Bild: Beliebte Stadt am Meer: Touristen schauen vom Parc del Guinardó auf Barc…
Madrid taz | 2020 brach das Geschäft mit den Touristen völlig ein.
Normalerweise macht es in der katalanischen Metropole rund 15 Prozent der
Wirtschaftskraft aus. 2020 waren es gerade einmal 4 Prozent. 80 Prozent der
Besucher blieben damals aus. Jetzt – seit diesem Frühjahr – hat sich der
Tourismus fast komplett erholt.
Doch etwas hat sich geändert: „Wir haben weniger Billigflieger, weniger
Kreuzfahrtschiffe, die hier einfach nur für acht Stunden festmachen, und
die Hotelpreise im Zentrum sind gestiegen“, weiß Xavier Marcé, der
Tourismusbeauftragte in der Stadtverwaltung unter der linksalternativen
Bürgermeisterin Ada Colau, zu berichten. Das führt zu einer anderen Art von
Besucher:innen.
„Sie bleiben im Schnitt fast vier Nächte, eine Nacht mehr als 2019“,
erklärt Marcé. Das sei ein Schritt in die richtige Richtung. Denn er will
Qualität statt Quantität. Oder einfacher ausgedrückt: Besucher, die länger
bleiben und Geld dalassen, anstatt Lowcost-Kurztouristen, die von
Billigfliegern in die Stadt gespült werden. „Wir wollen nicht mit
Billigreisezielen konkurrieren“, sagt Marcé. Barcelona müsse mehr sein als
Gaudí, Fußball und Party am Wochenende.
Die Stadtverwaltung unter Bürgermeisterin Colau will den [1][Tourismus
verträglicher] machen. Dezentralisierung heißt eines der Konzepte. So wurde
etwa ein Stopp für den Ausbau der Bettenkapazitäten in der Innenstadt
erlassen. Nur in einigen weiter außerhalb gelegenen Stadtteilen können
Hotels entstehen oder ausgebaut werden, so eine Erlass für
Touristenunterkünfte aus dem Jahr 2016. Zwischen 2017 und 2020 ging das
Angebot an Übernachtungsplätzen im Zentrum um 940 zurück, während in den
restlichen Stadtteilen 2.400 neue Plätze entstanden. „Wir schaffen neue
Attraktionen in den Stadtteilen“, sagt Marcé.
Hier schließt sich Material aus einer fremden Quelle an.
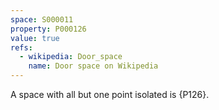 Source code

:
 ```yaml
---
space: S000011
property: P000126
value: true
refs:
  - wikipedia: Door_space
    name: Door space on Wikipedia
---
```


A space with all but one point isolated is {P126}.

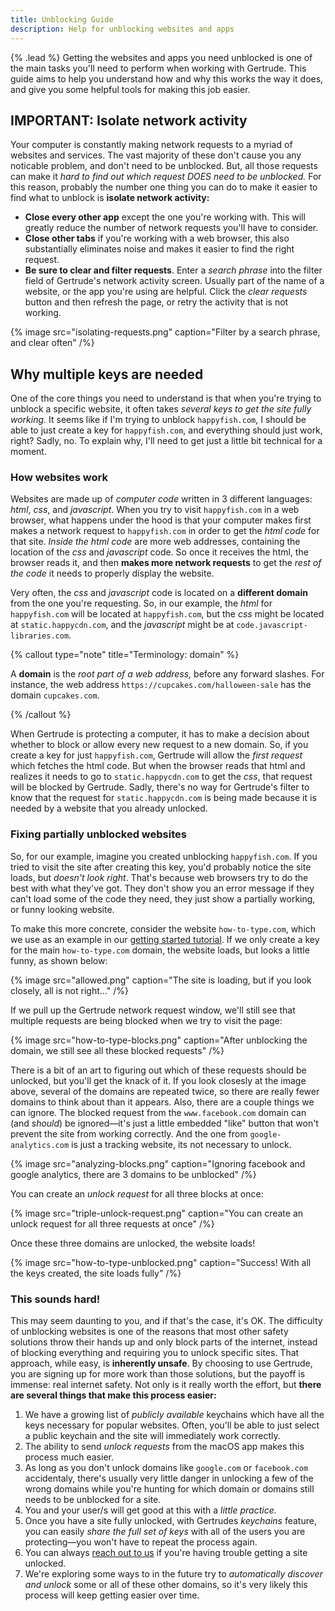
 ```yaml
---
title: Unblocking Guide
description: Help for unblocking websites and apps
---
```


{% .lead %} Getting the websites and apps you need unblocked is one of the main tasks
you'll need to perform when working with Gertrude. This guide aims to help you understand
how and why this works the way it does, and give you some helpful tools for making this
job easier.

## IMPORTANT: Isolate network activity

Your computer is constantly making network requests to a myriad of websites and services.
The vast majority of these don't cause you any noticable problem, and don't need to be
unblocked. But, all those requests can make it _hard to find out which request DOES need
to be unblocked._ For this reason, probably the number one thing you can do to make it
easier to find what to unblock is **isolate network activity:**

- **Close every other app** except the one you're working with. This will greatly reduce
  the number of network requests you'll have to consider.
- **Close other tabs** if you're working with a web browser, this also substantially
  eliminates noise and makes it easier to find the right request.
- **Be sure to clear and filter requests**. Enter a _search phrase_ into the filter field
  of Gertrude's network activity screen. Usually part of the name of a website, or the app
  you're using are helpful. Click the _clear requests_ button and then refresh the page,
  or retry the activity that is not working.

{% image src="isolating-requests.png" caption="Filter by a search phrase, and clear often" /%}

## Why multiple keys are needed

One of the core things you need to understand is that when you're trying to unblock a
specific website, it often takes _several keys to get the site fully working._ It seems
like if I'm trying to unblock `happyfish.com`, I should be able to just create a key for
`happyfish.com`, and everything should just work, right? Sadly, no. To explain why, I'll
need to get just a little bit technical for a moment.

### How websites work

Websites are made up of _computer code_ written in 3 different languages: _html_, _css_,
and _javascript_. When you try to visit `happyfish.com` in a web browser, what happens
under the hood is that your computer makes first makes a network request to
`happyfish.com` in order to get the _html code_ for that site. _Inside the html code_ are
more web addresses, containing the location of the _css_ and _javascript_ code. So once it
receives the html, the browser reads it, and then **makes more network requests** to get
the _rest of the code_ it needs to properly display the website.

Very often, the _css_ and _javascript_ code is located on a **different domain** from the
one you're requesting. So, in our example, the _html_ for `happyfish.com` will be located
at `happyfish.com`, but the _css_ might be located at `static.happycdn.com`, and the
_javascript_ might be at `code.javascript-libraries.com`.

{% callout type="note" title="Terminology: domain" %}

A **domain** is the _root part of a web address,_ before any forward slashes. For
instance, the web address `https://cupcakes.com/halloween-sale` has the domain
`cupcakes.com`.

{% /callout %}

When Gertrude is protecting a computer, it has to make a decision about whether to block
or allow every new request to a new domain. So, if you create a key for just
`happyfish.com`, Gertrude will allow the _first request_ which fetches the html code. But
when the browser reads that html and realizes it needs to go to `static.happycdn.com` to
get the _css_, that request will be blocked by Gertrude. Sadly, there's no way for
Gertrude's filter to know that the request for `static.happycdn.com` is being made because
it is needed by a website that you already unlocked.

### Fixing partially unblocked websites

So, for our example, imagine you created unblocking `happyfish.com`. If you tried to visit
the site after creating this key, you'd probably notice the site loads, but _doesn't look
right_. That's because web browsers try to do the best with what they've got. They don't
show you an error message if they can't load some of the code they need, they just show a
partially working, or funny looking website.

To make this more concrete, consider the website `how-to-type.com`, which we use as an
example in our [getting started tutorial](/). If we only create a key for the main
`how-to-type.com` domain, the website loads, but looks a little funny, as shown below:

{% image src="allowed.png" caption="The site is loading, but if you look closely, all is not right..." /%}

If we pull up the Gertrude network request window, we'll still see that multiple requests
are being blocked when we try to visit the page:

{% image src="how-to-type-blocks.png" caption="After unblocking the domain, we still see all these blocked requests" /%}

There is a bit of an art to figuring out which of these requests should be unlocked, but
you'll get the knack of it. If you look closesly at the image above, several of the
domains are repeated twice, so there are really fewer domains to think about than it
appears. Also, there are a couple things we can ignore. The blocked request from the
`www.facebook.com` domain can (and _should_) be ignored&mdash;it's just a little embedded
"like" button that won't prevent the site from working correctly. And the one from
`google-analytics.com` is just a tracking website, its not necessary to unlock.

{% image src="analyzing-blocks.png" caption="Ignoring facebook and google analytics, there are 3 domains to be unblocked" /%}

You can create an _unlock request_ for all three blocks at once:

{% image src="triple-unlock-request.png" caption="You can create an unlock request for all three requests at once" /%}

Once these three domains are unlocked, the website loads!

{% image src="how-to-type-unblocked.png" caption="Success! With all the keys created, the site loads fully" /%}

### This sounds hard!

This may seem daunting to you, and if that's the case, it's OK. The difficulty of
unblocking websites is one of the reasons that most other safety solutions throw their
hands up and only block parts of the internet, instead of blocking everything and
requiring you to unlock specific sites. That approach, while easy, is **inherently
unsafe**. By choosing to use Gertrude, you are signing up for more work than those
solutions, but the payoff is immense: real internet safety. Not only is it really worth
the effort, but **there are several things that make this process easier:**

1. We have a growing list of _publicly available_ keychains which have all the keys
   necessary for popular websites. Often, you'll be able to just select a public keychain
   and the site will immediately work correctly.
2. The ability to send _unlock requests_ from the macOS app makes this process much
   easier.
3. As long as you don't unlock domains like `google.com` or `facebook.com` accidentaly,
   there's usually very little danger in unlocking a few of the wrong domains while you're
   hunting for which domain or domains still needs to be unblocked for a site.
4. You and your user/s will get good at this with a _little practice._
5. Once you have a site fully unlocked, with Gertrudes _keychains_ feature, you can easily
   _share the full set of keys_ with all of the users you are protecting&mdash;you won't
   have to repeat the process again.
6. You can always [reach out to us](https://gertrude.app/support) if you're having trouble
   getting a site unlocked.
7. We're exploring some ways to in the future try to _automatically discover and unlock_
   some or all of these other domains, so it's very likely this process will keep getting
   easier over time.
Es geht ihm um Kultur, um
Technologie, Design und Bildung.
Dezentralisierung mithilfe einer App
Als Beispiel dafür, wie das aussehen kann, dient ihm das Poble Nou, der
sogenannte Distrikt 22@. Das ehemalige Industriegebiet wurde in den letzten
Jahren zum Aushängeschild für [2][moderne Architektur], Start-ups und
schicke Showrooms. Immer mehr Touristen besuchen die Gegend. Hotels und
Restaurants entstanden.
Doch das ist nicht alles. Im Rahmen einer allgemeinen Verkehrsberuhigung
der Innenstadt wurden auch die Busbahnhöfe ausgebaut, um die Reisebusse
aufzunehmen. Dort steigen die Tagesbesucher von den Mittelmeerstränden auf
den öffentlichen Nahverkehr um, oder fahren mit den Sightseeingbussen
weiter. Diese helfen, den Tourismus besser zu verteilen, indem neue Ziele
angefahren werden.
Hinzu kommt eine vor wenigen Wochen geschlossene Vereinbarung mit den
Reiseführern. Künftig werden die Gruppen in der Altstadt nicht größer als
30 Personen sein und die Führer sprechen sich über die Routen ab, damit
nicht zu viele Gruppen zeitgleich bei den wichtigen Touristenmagneten
auftauchen. Auch bei beliebten Gebäuden, Parks und Museen wird der Ansturm
geregelt.
Dabei soll künftig ein Projekt helfen, für das María Muro, Chefin des
Konsortiums Barcelona Turisme, in dem neben der Verwaltung auch die
Industrie- und Handelskammer vertreten ist, seit Jahren wirbt. Es geht
darum, Tourismusströme mittels Big Data zu lenken. „Wir werden auf einer
eigenen Plattform alle Informationen über die Besucher sammeln, bevor sie
kommen, solange sie da sind und nach der Reise“, sagt sie. Den Besuchern
wird eine App zur Verfügung stehen, die in Echtzeit zeigt, was wann und wo
geschieht und je nach eingegeben Vorlieben ständig Empfehlungen ausspricht.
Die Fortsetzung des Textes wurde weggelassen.